1.2) Palynofacies Analysis in the Neoproterozoic and the Neoproterozoic Climatic Paradox
Neoproterozoic diamictites at low palaeolatitudes overlain by "Cap Carbonates" led to the hypothesis of at least 2 global glaciations, known as "Snowball Earth". The Cap Carbonates associated with negative -δ13C excursions are a key point of this theory, interpreted as a result of the collapse in organic productivity in the ocean, due to the isolation of global oceans from the atmosphere by the global ice cover. Therefore Cap Carbonates were interpreted as anorganic precipitates produced by the switch from "Snowball Earth" into a super green house – the Neoproterozoic Climatic Paradox. Although this hypothesis is widely accepted today, there is independent sedimentary evidence that areas of open ocean coexisted with low latitude sea-ice (Embelton & Williams 1986) and for advance and retreat of wet based glaciers (Allen et al. 2004). Palynological studies of Cap Carbonates from the late Neoproterozoic Maieberg Fm in NE-Namibia prove a continuous record of life within the Cap Carbonates, dominated by cyanobacteria with few prasinophytes and acritarchs. The decrease of organic matter (TOC) in the Cap Carbonates is not related to less organic productivity in the oceans, but to facies changes to extremely shallow marginal marine conditions of a proximal carbonate platform. Palynology proves, that cap carbonates are mainly biogenic or at least biomediated deposits (and not solely anorganic precipitates), requiring open oceans and ice-free sea floors during this aftermath of the main glacial interval. Palynofacies analysis gives clear evidence for sea-level fluctuations within the Cap Carbonates. Variations in relative sea-level are recorded by changing proportions of prasinophytes and acritarchs within the generally very shallow, marginal marine environment, dominated by microbial mats (cyanobacteria). This indicates continued climatic variability during Cap Carbonate deposition, contradicting its interpretation as a deposit of a single large marine transgression at the end of the global glaciation, assumed by the ‘Snowball Earth’ theory. The continuous record of fluctuations in relative sea-level coeval with dropstones contradicts the rapid change from a ‘Snowball Earth’ to a super greenhouse during the Cap Carbonate deposition, but supports a model of long term waxing and waning of glaciers within a relatively slow escape from a widely glaciated Neoproterozoic world.
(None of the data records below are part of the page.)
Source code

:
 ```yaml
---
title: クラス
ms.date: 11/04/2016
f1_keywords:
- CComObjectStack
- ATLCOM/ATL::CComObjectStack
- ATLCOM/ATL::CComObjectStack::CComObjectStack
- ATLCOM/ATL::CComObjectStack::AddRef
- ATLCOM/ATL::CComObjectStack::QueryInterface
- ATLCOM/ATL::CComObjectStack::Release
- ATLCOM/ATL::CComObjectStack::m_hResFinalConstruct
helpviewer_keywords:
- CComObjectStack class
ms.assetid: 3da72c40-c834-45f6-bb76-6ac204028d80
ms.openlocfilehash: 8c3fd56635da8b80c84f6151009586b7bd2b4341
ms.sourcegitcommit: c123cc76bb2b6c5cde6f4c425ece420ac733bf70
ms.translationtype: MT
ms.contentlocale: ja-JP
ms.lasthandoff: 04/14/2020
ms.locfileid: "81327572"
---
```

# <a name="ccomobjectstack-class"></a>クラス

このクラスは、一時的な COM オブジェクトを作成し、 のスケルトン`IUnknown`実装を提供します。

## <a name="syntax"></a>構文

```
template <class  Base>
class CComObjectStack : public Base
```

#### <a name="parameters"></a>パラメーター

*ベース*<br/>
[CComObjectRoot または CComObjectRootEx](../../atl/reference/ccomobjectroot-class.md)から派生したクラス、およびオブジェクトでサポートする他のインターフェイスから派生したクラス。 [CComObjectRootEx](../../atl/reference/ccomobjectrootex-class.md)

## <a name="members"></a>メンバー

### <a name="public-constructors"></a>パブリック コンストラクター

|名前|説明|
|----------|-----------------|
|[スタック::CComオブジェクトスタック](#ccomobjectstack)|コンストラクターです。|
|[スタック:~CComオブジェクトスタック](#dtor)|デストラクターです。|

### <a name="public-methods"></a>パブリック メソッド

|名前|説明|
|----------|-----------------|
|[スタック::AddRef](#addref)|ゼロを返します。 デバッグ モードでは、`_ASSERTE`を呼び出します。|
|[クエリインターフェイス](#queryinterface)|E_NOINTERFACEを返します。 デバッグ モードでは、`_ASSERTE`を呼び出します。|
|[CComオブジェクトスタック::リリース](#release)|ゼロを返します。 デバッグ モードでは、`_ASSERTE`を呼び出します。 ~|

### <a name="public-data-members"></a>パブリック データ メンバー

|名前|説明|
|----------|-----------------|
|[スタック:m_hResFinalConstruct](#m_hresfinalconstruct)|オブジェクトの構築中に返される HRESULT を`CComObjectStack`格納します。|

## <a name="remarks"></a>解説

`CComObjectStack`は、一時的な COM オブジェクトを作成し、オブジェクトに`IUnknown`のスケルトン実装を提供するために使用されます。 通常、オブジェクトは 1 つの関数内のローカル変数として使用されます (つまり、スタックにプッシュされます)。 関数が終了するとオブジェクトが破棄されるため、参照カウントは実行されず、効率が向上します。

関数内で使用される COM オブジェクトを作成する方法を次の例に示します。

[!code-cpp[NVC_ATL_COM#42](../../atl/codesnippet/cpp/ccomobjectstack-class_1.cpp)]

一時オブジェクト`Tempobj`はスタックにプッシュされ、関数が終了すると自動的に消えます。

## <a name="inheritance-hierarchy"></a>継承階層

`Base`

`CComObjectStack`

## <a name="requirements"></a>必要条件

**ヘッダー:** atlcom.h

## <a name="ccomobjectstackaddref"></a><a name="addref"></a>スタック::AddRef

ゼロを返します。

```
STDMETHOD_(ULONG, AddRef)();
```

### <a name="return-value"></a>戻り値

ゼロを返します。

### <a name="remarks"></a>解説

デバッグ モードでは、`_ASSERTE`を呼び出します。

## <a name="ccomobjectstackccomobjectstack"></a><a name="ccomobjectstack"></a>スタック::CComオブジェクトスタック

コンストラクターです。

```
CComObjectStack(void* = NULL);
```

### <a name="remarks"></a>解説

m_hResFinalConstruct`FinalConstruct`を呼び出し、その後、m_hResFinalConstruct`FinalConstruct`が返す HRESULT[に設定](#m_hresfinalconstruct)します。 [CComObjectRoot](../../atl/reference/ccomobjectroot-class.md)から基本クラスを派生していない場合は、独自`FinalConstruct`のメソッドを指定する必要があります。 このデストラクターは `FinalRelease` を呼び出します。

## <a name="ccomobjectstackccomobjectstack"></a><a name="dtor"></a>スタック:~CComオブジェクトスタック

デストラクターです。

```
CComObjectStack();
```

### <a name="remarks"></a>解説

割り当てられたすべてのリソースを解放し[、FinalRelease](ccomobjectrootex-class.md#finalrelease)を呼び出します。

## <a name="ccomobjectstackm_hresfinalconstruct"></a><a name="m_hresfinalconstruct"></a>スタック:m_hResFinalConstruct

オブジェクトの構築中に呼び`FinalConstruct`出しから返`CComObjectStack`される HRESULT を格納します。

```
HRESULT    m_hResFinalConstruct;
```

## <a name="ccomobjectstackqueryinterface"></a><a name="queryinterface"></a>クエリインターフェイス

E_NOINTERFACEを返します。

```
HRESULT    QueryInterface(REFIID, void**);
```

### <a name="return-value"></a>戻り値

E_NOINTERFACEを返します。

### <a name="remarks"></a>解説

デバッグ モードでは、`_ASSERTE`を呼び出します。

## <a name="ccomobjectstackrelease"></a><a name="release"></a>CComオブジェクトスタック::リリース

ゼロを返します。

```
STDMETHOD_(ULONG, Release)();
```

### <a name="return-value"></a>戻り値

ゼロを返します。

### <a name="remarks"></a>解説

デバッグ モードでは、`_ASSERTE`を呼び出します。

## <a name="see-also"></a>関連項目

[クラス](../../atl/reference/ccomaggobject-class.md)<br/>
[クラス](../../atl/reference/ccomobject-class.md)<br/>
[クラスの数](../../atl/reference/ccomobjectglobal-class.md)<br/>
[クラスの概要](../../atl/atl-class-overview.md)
1.3) Neoproterozoic Glaciations and Infracambrian HC Systems
Neoproterozoic petroleum systems are still little known. Generally post-glacial highstand deposits are seen as major source rocks for these ‟Infracambrian‟ petroleum systems. Analogue to the deposition of Silurian black-shales following the late Ordovician glaciation as a major source rock interval in Northern Africa, organic-rich deposits during the massive rise of sea level following “Snowball Earth” are seen as major source rock units along Northern Gondwana from Northern Africa to India and Australia. In northern Namibia, on the shelf of the southern margin of the Congo craton, different subbbasins developed before, during and after the „Marinoan‟ glaciation, due to repeated tensional activity. The postglacial sea-level rise, most probably accompanied by restricted circulation, widely flooded the newly formed relief (shelf and subbasins) and led to the deposition of organic-rich shaly limestones. But also during preglacial times basin developement led to the deposition of organic-rich carbonates, assuming high HC source rock potential. The study covers continuous successions from the preglacial Auros Fm. through the synglacial Ghaub Fm. to the postglacial Maieberg Fm. in different shelf to basin positions. Apart from the Ghaub diamictites, the whole sucession is composed of mainly dark, organic-rich, micritic carbonate shelf deposits. Source rock analysis is focused on the quantity and the quality of organic matter, based on the compostion of the kerogen (organofacies analysis) and organic maturation. Comparing hydrocarbon source rock characteristics and prospectivity of pre- and postglacial Neoproterozoic deposits in Namibia shows, that under certain conditions HC source rock potential is even higher in preglacial than in postglacial successions. Therefore the well exposed carbonate sucessions of ‟Marinoan‟ pre- to postglacial deposits in northern Namibia represent a good outcrop analogue for both, preglacial and postglacial source rocks of glaciogenic petroleum systems in the Neoproterozoic worldwide.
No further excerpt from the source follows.